Loot: The Battle over the Stolen Treasures of the Ancient World
Sharon Waxman
Times Books; 414 pages

The Gist:
The great museums of the world are stuffed with spoils of war. They’re crammed with stolen relics and permanently borrowed treasures, beautiful icons obtained through shady means and cultural riches that their countries of origin want back — right now. In her look at the debate over who owns ancient art, Waxman, a former Hollywood reporter for the New York Times profiles four museums—the Louvre, the British Museum, the Metropolitan Museum of Art, and the J. Paul Getty Museum—and poses the question, “Shall we empty [them] because one source country after another seeks the return of treasures past?”

Highlight Reel:
1. On the exceptionalism of the Louvre: “The elitist strain that is built into the Louvre has an explicitly nationalist component. No object that has become part of the French museum system can ever be sold, since it has officially become French patrimony. To someone who comes from Greece, this must seem like a strange concept: the Parthenon frieze in the possession of the Louvre has become, ipso facto, French. The building of a national collection was central to creating the narrative of French greatness, of the power and glory of its empire. Like so much in French culture, the Louvre is organized around the unspoken principle that the French are a great nation with a mandate to instruct and lead the world in all matters of human progress.”

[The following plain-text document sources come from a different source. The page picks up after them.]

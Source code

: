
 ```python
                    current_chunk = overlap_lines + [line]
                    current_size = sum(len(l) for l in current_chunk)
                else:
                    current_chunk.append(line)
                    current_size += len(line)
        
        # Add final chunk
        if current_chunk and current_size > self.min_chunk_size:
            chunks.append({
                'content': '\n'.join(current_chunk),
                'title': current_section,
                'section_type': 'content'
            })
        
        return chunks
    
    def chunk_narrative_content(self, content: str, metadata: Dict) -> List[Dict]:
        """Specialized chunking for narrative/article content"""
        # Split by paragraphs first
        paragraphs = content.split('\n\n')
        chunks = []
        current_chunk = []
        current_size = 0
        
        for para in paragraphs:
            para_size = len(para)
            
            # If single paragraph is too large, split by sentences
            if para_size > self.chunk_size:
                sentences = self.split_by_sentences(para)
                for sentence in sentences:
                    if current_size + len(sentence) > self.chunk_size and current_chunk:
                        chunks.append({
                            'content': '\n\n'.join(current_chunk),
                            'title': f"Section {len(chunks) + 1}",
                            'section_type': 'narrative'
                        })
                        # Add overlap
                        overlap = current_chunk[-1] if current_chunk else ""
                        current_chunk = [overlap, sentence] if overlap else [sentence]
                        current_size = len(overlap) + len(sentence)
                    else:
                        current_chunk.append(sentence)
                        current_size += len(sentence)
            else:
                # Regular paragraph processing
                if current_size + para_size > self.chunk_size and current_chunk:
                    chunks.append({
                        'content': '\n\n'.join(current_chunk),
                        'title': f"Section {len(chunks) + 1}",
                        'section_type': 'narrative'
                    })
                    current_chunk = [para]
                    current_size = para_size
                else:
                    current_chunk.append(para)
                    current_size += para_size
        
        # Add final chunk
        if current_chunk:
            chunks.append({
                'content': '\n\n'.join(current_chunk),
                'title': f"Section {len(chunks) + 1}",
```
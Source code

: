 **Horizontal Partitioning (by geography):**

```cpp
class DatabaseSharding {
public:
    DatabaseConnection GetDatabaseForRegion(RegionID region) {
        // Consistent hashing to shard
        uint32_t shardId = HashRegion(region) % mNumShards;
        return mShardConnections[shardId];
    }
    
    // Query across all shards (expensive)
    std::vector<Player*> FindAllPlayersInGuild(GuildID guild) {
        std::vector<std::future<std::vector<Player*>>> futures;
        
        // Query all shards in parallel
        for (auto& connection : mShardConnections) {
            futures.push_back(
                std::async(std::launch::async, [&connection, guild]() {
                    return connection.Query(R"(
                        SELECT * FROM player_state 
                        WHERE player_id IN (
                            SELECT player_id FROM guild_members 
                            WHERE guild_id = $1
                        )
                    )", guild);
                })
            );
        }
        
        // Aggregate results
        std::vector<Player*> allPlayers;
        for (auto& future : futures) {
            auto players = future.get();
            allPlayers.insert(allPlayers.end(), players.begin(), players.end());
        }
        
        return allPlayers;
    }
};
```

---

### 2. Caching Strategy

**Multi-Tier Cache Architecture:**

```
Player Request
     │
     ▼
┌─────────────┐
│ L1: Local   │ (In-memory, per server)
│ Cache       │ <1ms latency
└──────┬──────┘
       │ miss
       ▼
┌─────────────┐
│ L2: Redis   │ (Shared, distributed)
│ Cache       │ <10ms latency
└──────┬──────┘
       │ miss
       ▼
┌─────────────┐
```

2. On who should own symbols of the past: “Repatriation is usually connected to the idea that a country’s modern cultural identity is tied to the objects of its ancient history, that those objects are the tangible symbols of the link between a nation’s past and its present. The debate is thick with the sense of stolen identity, of the theft of a nation’s very soul, which is largely why this debate surpasses legal minutiae to take on moral overtones.”

3. On the museum-builders’ attitudes towards antiquities: “It was a different time, with attitudes that are shocking to today’s sensibilities. At that time, what antiquities you saw and you liked, you took. Perhaps you took it for the glory of your country, or for the glory of your country estate. What you left untouched was either out of a vague sense of propriety, or for lack of logistical support, or for fear of running afoul of an unpredictable, often-distant authority…For centuries, plunder had been the rule rather than the exception, and the privileges of colonial tribute seemed to bestow similar entitlements.”

The Lowdown:
Waxman illustrates this overstuffed book with the colorful personalities and histories behind some of the most famous ancient artworks (the Elgin Marbles, the Rosetta Stone), and the questions she raises are fascinating ones. Should a nation be allowed back its antiquities if they cannot be cared for? Is there any value in moving a piece from a museum where it will be seen by millions to one where it may be seen by nobody? Should exhibits detail exactly where an item comes from, no matter how embarrassing the history? Unfortunately, the basic appeal of such debates is often diluted by an excess of detail and a surfeit of characters. It makes for an overlong and sometimes plodding read, though Loot contains its share of golden treasures underneath all that dust.